Stopping the Mine Undermines Democracy
environmentalist NGOs are set on destroying the prospects of the people of Rosia Montana and undermining democracy itself in Romania
After years of investing in the Rosia Montana goldmine project and ready to go Gabriel Resources the Canadian mining company has been told by the Romanian environmental minister that your papers are not in order come back in a year.
Of course the issue here isn’t the small-print, the project has been ratified by the Romanian government already and tested successfully and extensively in the courts. No, with the democratic arguments won in favour of the project, from parliament to the people (locals overwhelmingly want the mine as local election results show) this is both a bureaucratic and very destructive stalling tactic.
This anti-democratic attempt to block the mine is typical of the methods used by the environmentalists opposing the mine. For example greens living in the machinery of the European Union have been threatening Romania’s ascension setting up the goldmine as “the one particular problem facing Romania”. Additionally, a disinformation campaign targeting US and European liberal opinion has been financed by the shadowy billionaire George Soros - most notably through the film Gold Futures shown on PBS and exposed on this website as a pack of lies.
Going as it were over the heads of the Romanians themselves this campaign has exerted a tremendous pressure on the Romanian government. And it seems that through the person of the environmental minister they have at the eleventh hour struck a blow against the wishes and interests consistently expressed by Romanians.

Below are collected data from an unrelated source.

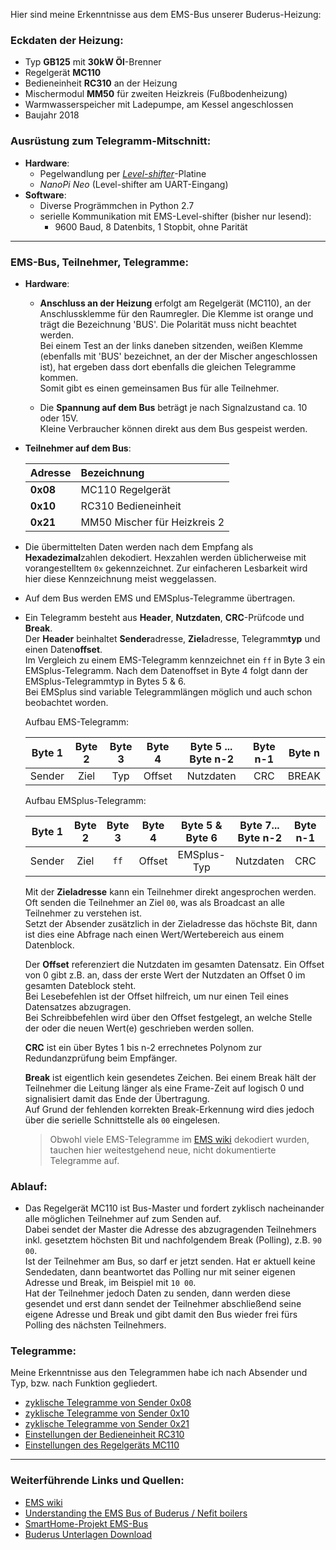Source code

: Hier sind meine Erkenntnisse aus dem EMS-Bus unserer Buderus-Heizung:

### Eckdaten der Heizung:
- Typ **GB125** mit **30kW Öl**-Brenner
- Regelgerät **MC110**
- Bedieneinheit **RC310** an der Heizung
- Mischermodul **MM50** für zweiten Heizkreis (Fußbodenheizung)
- Warmwasserspeicher mit Ladepumpe, am Kessel angeschlossen
- Baujahr 2018


### Ausrüstung zum Telegramm-Mitschnitt:
- **Hardware**: 
  - Pegelwandlung per [_Level-shifter_](https://github.com/Th3M3/ems-bus-HW)-Platine
  - _NanoPi Neo_ (Level-shifter am UART-Eingang)
- **Software**:
  - Diverse Progrämmchen in Python 2.7
  - serielle Kommunikation mit EMS-Level-shifter (bisher nur lesend):
    - 9600 Baud, 8 Datenbits, 1 Stopbit, ohne Parität
---

### EMS-Bus, Teilnehmer, Telegramme:
- **Hardware**:
  - **Anschluss an der Heizung** erfolgt am Regelgerät (MC110), an der Anschlussklemme für den Raumregler. Die Klemme ist orange und trägt die Bezeichnung 'BUS'. Die Polarität muss nicht beachtet werden.<br>Bei einem Test an der links daneben sitzenden, weißen Klemme (ebenfalls mit 'BUS' bezeichnet, an der der Mischer angeschlossen ist), hat ergeben dass dort ebenfalls die gleichen Telegramme kommen.<br>Somit gibt es einen gemeinsamen Bus für alle Teilnehmer.

  - Die **Spannung auf dem Bus** beträgt je nach Signalzustand ca. 10 oder 15V.<br>Kleine Verbraucher können direkt aus dem Bus gespeist werden.

- **Teilnehmer auf dem Bus**:

  | Adresse  | Bezeichnung                  |
  |:---------|:-----------------------------|
  | **0x08** | MC110 Regelgerät             |
  | **0x10** | RC310 Bedieneinheit          |
  | **0x21** | MM50 Mischer für Heizkreis 2 |

- Die übermittelten Daten werden nach dem Empfang als **Hexadezimal**zahlen dekodiert. Hexzahlen werden üblicherweise mit vorangestelltem `0x` gekennzeichnet. Zur einfacheren Lesbarkeit wird hier diese Kennzeichnung meist weggelassen.

- Auf dem Bus werden EMS und EMSplus-Telegramme übertragen.

- Ein Telegramm besteht aus **Header**, **Nutzdaten**, **CRC**-Prüfcode und **Break**.<br>
  Der **Header** beinhaltet **Sender**adresse, **Ziel**adresse, Telegramm**typ** und einen Daten**offset**.<br>
  Im Vergleich zu einem EMS-Telegramm kennzeichnet ein `ff` in Byte 3 ein EMSplus-Telegramm. Nach dem Datenoffset in Byte 4 folgt dann der EMSplus-Telegrammtyp in Bytes 5 & 6.<br>
  Bei EMSplus sind variable Telegrammlängen möglich und auch schon beobachtet worden.

  Aufbau EMS-Telegramm:
  
  |Byte 1|Byte 2|Byte 3|Byte 4|Byte 5 ... Byte n-2|Byte n-1|Byte n|
  |:----:|:----:|:----:|:----:|:-----------------:|:------:|:----:|
  |Sender|Ziel  |Typ   |Offset|Nutzdaten          |CRC     |BREAK |
    
  Aufbau EMSplus-Telegramm:
  
  |Byte 1|Byte 2|Byte 3|Byte 4|Byte 5 & Byte 6| Byte 7... Byte n-2|Byte n-1|Byte n|
  |:----:|:----:|:----:|:----:|:-------------:|:-----------------:|:------:|:----:|
  |Sender|Ziel  |`ff`  |Offset|EMSplus-Typ    |Nutzdaten          |CRC     |BREAK |

  Mit der **Zieladresse** kann ein Teilnehmer direkt angesprochen werden. Oft senden die Teilnehmer an Ziel `00`, was als Broadcast an alle Teilnehmer zu verstehen ist.<br>
  Setzt der Absender zusätzlich in der Zieladresse das höchste Bit, dann ist dies eine Abfrage nach einen Wert/Wertebereich aus einem Datenblock.<br>

  Der **Offset** referenziert die Nutzdaten im gesamten Datensatz. Ein Offset von 0 gibt z.B. an, dass der erste Wert der Nutzdaten an Offset 0 im gesamten Dateblock steht.<br>
  Bei Lesebefehlen ist der Offset hilfreich, um nur einen Teil eines Datensatzes abzugragen.<br>
  Bei Schreibbefehlen wird über den Offset festgelegt, an welche Stelle der oder die neuen Wert(e) geschrieben werden sollen.

  **CRC** ist ein über Bytes 1 bis n-2 errechnetes Polynom zur Redundanzprüfung beim Empfänger.<br>
  
  **Break** ist eigentlich kein gesendetes Zeichen. Bei einem Break hält der Teilnehmer die Leitung länger als eine Frame-Zeit auf logisch 0 und signalisiert damit das Ende der Übertragung.<br>Auf Grund der fehlenden korrekten Break-Erkennung wird dies jedoch über die serielle Schnittstelle als `00` eingelesen.
  > Obwohl viele EMS-Telegramme im [EMS wiki] dekodiert wurden, tauchen hier weitestgehend neue, nicht dokumentierte Telegramme auf.

### Ablauf:
- Das Regelgerät MC110 ist Bus-Master und fordert zyklisch nacheinander alle möglichen Teilnehmer auf zum Senden auf.<br>
  Dabei sendet der Master die Adresse des abzugragenden Teilnehmers inkl. gesetztem höchsten Bit und nachfolgendem Break (Polling), z.B. `90 00`.<br>Ist der Teilnehmer am Bus, so darf er jetzt senden. Hat er aktuell keine Sendedaten, dann beantwortet das Polling nur mit seiner eigenen Adresse und Break, im Beispiel mit `10 00`.<br>Hat der Teilnehmer jedoch Daten zu senden, dann werden diese gesendet und erst dann sendet der Teilnehmer abschließend seine eigene Adresse und Break und gibt damit den Bus wieder frei fürs Polling des nächsten Teilnehmers.<br>


### Telegramme:
Meine Erkenntnisse aus den Telegrammen habe ich nach Absender und Typ, bzw. nach Funktion gegliedert.
- [zyklische Telegramme von Sender 0x08](Quelle_08.md)
- [zyklische Telegramme von Sender 0x10](Quelle_10.md)
- [zyklische Telegramme von Sender 0x21](Quelle_21.md)
- [Einstellungen der Bedieneinheit RC310](Einstellungen%20der%20Bedieneinheit%20RC310.md)
- [Einstellungen des Regelgeräts MC110](Einstellungen%20des%20Regelgeräts%20MC110.md)

---
### Weiterführende Links und Quellen:
- [EMS wiki]
- [Understanding the EMS Bus of Buderus / Nefit boilers]
- [SmartHome-Projekt EMS-Bus]
- [Buderus Unterlagen Download]


[EMS wiki]: https://emswiki.thefischer.net
[Understanding the EMS Bus of Buderus / Nefit boilers]: https://domoticproject.com/ems-bus-buderus-nefit-boiler
[SmartHome-Projekt EMS-Bus]: http://www.kabza.de/MyHome/EMSbus.html
[Buderus Unterlagen Download]: https://www.buderus.de/de/technische-dokumentation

The environmentalist outlook demonstrated here is that “the planet comes before the people” an ultra-conservative “you mustn’t mess with nature” point of view. For those of us not wedded to the idea of hating humanity it is clear that the democratic wishes so far expressed by the Romanians sensibly acknowledge both the goldmine project’s plans to clean up the heavily polluted local environment and the potential to bring much needed development to a very poor area.
What is so destructive about this delaying tactic is that it undermines the mining company financially (shares dropped over 40% on the news) putting the entire project at risk and it lets the local area go to rot, over the next year Rosia Montana will continue to depopulate losing people with mining experience and generally undermining the community.
Maybe you’ve waited for an hour for a bus – bad enough. Imagine thousands waiting to go to work for an entire year, ostensibly because of some paper work.
And of course if such tactics work once who is to say that they might be deployed again with further costly and morale sapping effects on those people who want to give the future a go.
This delay cannot be brooked – those of us that have any respect for democracy and any belief in people’s transformative ability have to oppose the machinations of these environmentalist cliques.